Introduction: Play Video With ESP32
This Instructables show something about playing video and audio with ESP32.
Step 1: ESP32 Features & Limitations
Features
- 4 SPI bus, 2 SPI bus available for user space, they are SPI2 and SPI3 or called HSPI and VSPI. Both SPI buses can run at most 80 MHz. Theoretically it can push 320x240 16-bit color pixels to SPI LCD at 60 fps, but it has not yet counted the time overhead required for read and decode the video data.
- 1-bit / 4-bit SD bus can connect SD card in native protocol
- I2S internal DAC audio output
- over 100 KB RAM available for video and audio buffer
- Fair enough processing power to decode JPEG (play Motion JPEG) and LZW data compression (play Animated GIF)

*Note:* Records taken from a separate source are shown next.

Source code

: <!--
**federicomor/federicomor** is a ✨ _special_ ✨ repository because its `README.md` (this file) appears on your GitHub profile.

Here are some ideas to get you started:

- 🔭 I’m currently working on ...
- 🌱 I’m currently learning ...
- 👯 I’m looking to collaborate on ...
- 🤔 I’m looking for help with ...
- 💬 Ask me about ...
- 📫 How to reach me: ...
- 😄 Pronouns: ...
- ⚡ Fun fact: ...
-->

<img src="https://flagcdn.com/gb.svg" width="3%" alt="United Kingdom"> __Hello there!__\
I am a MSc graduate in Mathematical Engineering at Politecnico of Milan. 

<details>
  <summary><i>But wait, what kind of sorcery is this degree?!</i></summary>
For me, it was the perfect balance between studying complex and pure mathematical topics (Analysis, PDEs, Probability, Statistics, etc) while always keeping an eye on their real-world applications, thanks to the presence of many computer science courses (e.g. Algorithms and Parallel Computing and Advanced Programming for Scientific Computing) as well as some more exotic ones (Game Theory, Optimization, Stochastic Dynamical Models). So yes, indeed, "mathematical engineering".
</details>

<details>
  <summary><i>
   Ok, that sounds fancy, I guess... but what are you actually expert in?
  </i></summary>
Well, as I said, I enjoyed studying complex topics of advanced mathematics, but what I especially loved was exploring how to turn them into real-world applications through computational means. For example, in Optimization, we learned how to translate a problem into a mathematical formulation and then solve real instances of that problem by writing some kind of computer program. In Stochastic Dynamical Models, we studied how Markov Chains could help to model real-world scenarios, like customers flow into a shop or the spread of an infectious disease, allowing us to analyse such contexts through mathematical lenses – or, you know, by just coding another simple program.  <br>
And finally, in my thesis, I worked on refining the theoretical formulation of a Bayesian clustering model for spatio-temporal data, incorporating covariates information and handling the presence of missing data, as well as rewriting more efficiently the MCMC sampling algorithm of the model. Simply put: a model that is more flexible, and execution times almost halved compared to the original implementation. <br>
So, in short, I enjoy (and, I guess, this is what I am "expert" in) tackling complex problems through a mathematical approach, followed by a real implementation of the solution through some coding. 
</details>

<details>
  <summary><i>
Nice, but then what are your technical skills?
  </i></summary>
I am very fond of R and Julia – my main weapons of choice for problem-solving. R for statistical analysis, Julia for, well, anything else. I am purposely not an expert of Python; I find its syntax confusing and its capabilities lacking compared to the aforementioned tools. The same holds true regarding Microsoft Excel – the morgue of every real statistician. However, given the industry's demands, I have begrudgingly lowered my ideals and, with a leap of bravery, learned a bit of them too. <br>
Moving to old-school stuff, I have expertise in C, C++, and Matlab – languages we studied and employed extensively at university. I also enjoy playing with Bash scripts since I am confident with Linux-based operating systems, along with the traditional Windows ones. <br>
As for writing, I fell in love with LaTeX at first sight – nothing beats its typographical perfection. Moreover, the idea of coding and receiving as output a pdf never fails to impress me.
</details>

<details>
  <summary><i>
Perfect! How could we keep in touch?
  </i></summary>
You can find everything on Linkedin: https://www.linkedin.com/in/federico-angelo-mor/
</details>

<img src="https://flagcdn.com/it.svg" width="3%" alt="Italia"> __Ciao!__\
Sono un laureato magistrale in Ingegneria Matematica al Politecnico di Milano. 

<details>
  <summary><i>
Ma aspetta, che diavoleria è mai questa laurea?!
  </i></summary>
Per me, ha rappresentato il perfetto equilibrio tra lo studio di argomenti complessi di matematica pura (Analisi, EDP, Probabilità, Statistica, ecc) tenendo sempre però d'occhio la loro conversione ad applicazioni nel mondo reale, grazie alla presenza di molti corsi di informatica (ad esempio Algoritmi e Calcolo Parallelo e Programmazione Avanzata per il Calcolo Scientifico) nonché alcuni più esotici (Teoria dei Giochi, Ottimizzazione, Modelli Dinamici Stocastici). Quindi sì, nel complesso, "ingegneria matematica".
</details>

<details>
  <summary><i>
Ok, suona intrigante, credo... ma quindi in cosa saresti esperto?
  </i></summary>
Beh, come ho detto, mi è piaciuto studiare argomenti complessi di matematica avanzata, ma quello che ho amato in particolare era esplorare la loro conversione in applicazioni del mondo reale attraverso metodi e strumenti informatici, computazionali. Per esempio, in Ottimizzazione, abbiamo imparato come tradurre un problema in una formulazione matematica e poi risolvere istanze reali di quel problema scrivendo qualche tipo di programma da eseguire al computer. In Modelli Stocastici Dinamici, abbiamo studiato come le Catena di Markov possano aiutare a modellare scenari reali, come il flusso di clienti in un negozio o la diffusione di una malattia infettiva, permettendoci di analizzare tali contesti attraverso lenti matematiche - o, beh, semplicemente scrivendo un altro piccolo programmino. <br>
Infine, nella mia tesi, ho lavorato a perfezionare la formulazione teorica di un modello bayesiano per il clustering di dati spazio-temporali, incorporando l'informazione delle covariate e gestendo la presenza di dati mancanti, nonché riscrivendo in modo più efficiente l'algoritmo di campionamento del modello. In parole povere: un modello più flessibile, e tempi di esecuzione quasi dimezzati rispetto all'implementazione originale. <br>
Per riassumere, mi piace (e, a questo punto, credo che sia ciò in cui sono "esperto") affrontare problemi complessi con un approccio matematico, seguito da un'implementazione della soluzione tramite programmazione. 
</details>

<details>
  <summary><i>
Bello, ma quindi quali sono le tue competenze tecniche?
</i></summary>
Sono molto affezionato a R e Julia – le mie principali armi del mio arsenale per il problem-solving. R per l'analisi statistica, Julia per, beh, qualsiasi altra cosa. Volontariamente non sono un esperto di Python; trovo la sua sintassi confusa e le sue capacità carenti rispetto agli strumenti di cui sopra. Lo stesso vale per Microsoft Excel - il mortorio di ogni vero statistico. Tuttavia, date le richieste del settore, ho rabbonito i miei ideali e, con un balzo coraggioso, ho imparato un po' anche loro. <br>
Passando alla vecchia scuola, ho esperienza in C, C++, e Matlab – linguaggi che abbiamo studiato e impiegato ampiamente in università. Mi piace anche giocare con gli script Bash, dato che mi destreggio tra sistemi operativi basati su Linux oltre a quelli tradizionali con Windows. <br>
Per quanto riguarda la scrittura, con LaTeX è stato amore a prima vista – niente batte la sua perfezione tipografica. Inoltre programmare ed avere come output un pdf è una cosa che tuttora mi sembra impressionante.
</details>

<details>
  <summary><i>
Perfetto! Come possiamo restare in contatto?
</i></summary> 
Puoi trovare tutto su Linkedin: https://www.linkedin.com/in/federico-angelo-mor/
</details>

- Dual-core version can split read data from SD card, decode and push to SPI LCD into parallel multi-tasks and boost the playback performance
Limitations
- not enough internal RAM to have double frame buffer for 320x240 in 16-bit color, it limited the multitask design. It can overcome a bit with external PSRAM though it is slower than internal RAM
- not enough processing power to decode mp4 video
- not all ESP32 version have 2 core, the multi-task sample only benefit on dual-core version
Step 2: Video Format
RGB565
Or called 16-bit color is a raw data format commonly used on the communication between MCU and color display. Each color pixel represented by a 16-bit value, the first 5-bit is red value, following 6-bit is green value and then 5-bit blue value. 16-bit value can make 65536 color variation so it also called 64K colors. So 1 minute 320x240@30 fps video will be sized: 16 * 320 * 240 * 30 * 60 = 2211840000 bits = 276480000 bytes or over 260 MB
Animated GIF
This is a common file format on the web since 1990s. It limit the color variation for each screen up to 256 colors and do not repeat store the pixel that as same color as previous frame. So it can much reduce the file size, especially when each animation frame not change too much details. The LZW compression is designed capable decoded by 1990s computer, so ESP32 also have fair enough processing power to decode it in real time.
Motion JPEG
Or called M-JPEG / MJPEG is a common video compression format for the video capture hardware with limited processing power. It actually simply a concatenation of still JPEG frames. Compare with MPEG or MP4, Motion JPEG no need computationally intensive technique of interframe prediction, every frame is independent. So it requirement less resource to encode and decode.
Ref.:
https://en.wikipedia.org/wiki/List_of_monochrome_a...
Step 3: Audio Format
PCM
A raw data format for digital audio. ESP32 DAC use 16-bit bit depth, that means each 16-bit data represent a digital sampled analog signal. Most video and song audio commonly use sample rate at 44100 MHz, that means 44100 sampled analog signal for each second. So, 1 minute mono audio PCM raw data will be sized: 16 * 44100 * 60 = 42336000 bits = 5292000 bytes or over 5 MB. The size of stereo audio will be double, i.e. over 10 MB
MP3
MPEG Layer 3 is a compressed audio format widely used for song compression since 1990s. It can dramatically reduce file size to under one-tenth of raw PCM format
Ref.:
Step 4: Format Conversion
This project use FFmpeg convert the video into ESP32 readable format.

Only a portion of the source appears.